Planning — and surprisingly little of it — is the key to a nutritious lunch at work and school.
Making a healthy lunch in the morning takes about 10 minutes. Buying an unhealthy lunch at the office cafeteria takes about 10 minutes, too. It's easy to reach for the greasy, fatty foods when you're stressed or on a deadline. But if you're just going to shove something in your mouth anyway, why not make it healthy?
How do you succeed where so many other have failed? Planning, planning and planning.
1. Plan lunches around an assortment of whole grains, fruits and vegetables.
2. Plan the week's lunches in advance to make shopping easier. Make a list, and stick to it. Don't give in to the temptation to buy extra sweets, junk food or fatty deli meats.
3. Plan for the next day's lunch the night before. Time is tight in the morning, and rushing through lunch prep often means compromising on nutrition or skipping prep time altogether in favor of vending machines and drive-through windows.
Some people like to wash and cut their vegetables as soon as they get home from the store.
Boredom can sabotage any healthful lunch plan. To beat boredom, keep a variety of different breads in the freezer, and have jarred vegetables on hand, such as roasted red peppers, to use when the mood strikes.
And experiment! Try different food combinations to keep yourself, and your children, away from poor food choices.
Let children help prepare lunches and choose their own healthful snacks.
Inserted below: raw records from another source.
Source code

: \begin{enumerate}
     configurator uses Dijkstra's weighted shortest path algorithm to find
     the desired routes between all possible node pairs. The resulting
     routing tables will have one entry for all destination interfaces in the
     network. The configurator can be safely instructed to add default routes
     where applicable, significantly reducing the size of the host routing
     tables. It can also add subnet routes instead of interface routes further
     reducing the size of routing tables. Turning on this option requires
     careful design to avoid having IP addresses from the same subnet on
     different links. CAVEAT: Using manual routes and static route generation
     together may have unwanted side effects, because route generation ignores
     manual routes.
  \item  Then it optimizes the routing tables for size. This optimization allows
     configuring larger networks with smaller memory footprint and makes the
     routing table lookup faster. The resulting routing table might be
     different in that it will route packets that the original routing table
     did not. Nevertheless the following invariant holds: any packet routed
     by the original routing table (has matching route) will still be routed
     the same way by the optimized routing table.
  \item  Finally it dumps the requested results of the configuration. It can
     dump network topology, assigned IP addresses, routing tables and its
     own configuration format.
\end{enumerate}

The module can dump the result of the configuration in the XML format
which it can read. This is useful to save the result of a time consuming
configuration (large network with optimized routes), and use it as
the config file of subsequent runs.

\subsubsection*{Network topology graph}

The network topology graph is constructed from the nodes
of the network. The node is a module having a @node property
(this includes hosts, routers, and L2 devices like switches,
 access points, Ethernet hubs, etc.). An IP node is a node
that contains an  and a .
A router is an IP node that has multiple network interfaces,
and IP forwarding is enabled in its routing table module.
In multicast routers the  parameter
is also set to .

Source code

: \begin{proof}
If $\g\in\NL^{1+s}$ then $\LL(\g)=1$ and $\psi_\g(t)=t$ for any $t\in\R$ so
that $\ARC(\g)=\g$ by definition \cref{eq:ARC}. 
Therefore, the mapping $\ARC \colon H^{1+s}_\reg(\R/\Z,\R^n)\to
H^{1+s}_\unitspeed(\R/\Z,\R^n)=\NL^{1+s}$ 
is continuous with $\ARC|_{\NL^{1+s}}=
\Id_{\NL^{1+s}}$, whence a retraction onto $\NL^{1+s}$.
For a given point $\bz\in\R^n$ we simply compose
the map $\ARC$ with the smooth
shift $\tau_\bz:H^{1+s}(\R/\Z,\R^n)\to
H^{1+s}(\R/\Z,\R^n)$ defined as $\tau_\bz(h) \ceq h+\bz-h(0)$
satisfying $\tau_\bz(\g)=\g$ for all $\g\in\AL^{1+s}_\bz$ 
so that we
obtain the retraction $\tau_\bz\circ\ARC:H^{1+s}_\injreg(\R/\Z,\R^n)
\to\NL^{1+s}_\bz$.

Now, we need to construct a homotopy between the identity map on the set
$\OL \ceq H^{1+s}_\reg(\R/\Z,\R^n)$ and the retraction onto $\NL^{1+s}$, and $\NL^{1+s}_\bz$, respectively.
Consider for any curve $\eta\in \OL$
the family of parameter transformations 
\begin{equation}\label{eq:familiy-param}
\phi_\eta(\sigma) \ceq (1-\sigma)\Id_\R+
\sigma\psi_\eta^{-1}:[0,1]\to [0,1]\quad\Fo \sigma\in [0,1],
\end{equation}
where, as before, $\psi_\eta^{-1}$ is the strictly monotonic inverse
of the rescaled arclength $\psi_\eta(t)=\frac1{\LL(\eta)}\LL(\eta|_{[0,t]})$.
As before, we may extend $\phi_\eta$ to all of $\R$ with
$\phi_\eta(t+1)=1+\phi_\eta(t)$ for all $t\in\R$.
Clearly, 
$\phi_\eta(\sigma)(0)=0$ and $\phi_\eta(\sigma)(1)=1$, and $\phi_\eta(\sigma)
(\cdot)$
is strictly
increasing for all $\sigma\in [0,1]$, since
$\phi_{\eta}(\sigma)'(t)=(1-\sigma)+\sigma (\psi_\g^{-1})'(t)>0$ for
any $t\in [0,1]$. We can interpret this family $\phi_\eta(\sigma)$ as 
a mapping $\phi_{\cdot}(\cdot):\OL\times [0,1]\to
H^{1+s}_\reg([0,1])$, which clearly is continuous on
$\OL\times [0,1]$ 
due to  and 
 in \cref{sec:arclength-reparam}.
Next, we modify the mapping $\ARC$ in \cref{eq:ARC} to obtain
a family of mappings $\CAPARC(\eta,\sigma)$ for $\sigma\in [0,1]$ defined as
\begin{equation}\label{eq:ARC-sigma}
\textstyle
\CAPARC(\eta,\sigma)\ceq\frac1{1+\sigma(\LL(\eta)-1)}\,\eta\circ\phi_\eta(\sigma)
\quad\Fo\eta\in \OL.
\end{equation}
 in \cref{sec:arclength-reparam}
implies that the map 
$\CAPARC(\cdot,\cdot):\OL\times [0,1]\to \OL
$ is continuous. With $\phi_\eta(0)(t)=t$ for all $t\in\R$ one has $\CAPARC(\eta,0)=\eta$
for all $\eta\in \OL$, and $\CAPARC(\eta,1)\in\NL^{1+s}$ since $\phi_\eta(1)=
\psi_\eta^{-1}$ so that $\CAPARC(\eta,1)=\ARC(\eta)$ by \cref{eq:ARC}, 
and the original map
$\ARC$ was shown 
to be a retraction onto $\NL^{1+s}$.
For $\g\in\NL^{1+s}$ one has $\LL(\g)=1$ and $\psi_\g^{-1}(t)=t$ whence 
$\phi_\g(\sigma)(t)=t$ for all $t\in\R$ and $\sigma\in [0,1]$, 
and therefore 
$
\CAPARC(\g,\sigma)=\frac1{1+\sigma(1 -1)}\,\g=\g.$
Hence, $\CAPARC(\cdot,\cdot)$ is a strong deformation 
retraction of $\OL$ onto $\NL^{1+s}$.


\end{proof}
To keep kids from trading lunches they don't like, ask them what they'd like to eat. And to lunches from being swapped, write napkin notes that say, "I love you," or tell a joke. This makes it harder for kids to trade away the lunch you made.
Freeze juice boxes before adding to lunchboxes. This not keeps the drink cold and acts like a cold pack for the rest of the lunch.
Don't worry if your child asks for the same food day after day. Peanut butter and jelly is a common healthy favorite. This is normal, and kids will usually move on to something new in a matter of weeks. Provide different snack foods for variety.
If a refrigerator and microwave are available, you'll have a greater range of lunch choices.
Bring soup or leftovers from home (as long as dinner was healthful) and reheat at lunch.
Make a salad the night before, and add dressing just before you eat. Add more than the just lettuce and tomato. Try chopped apples, raisins, nuts, jalapeño peppers, chickpeas, beans, cauliflower, corn or other vegetables.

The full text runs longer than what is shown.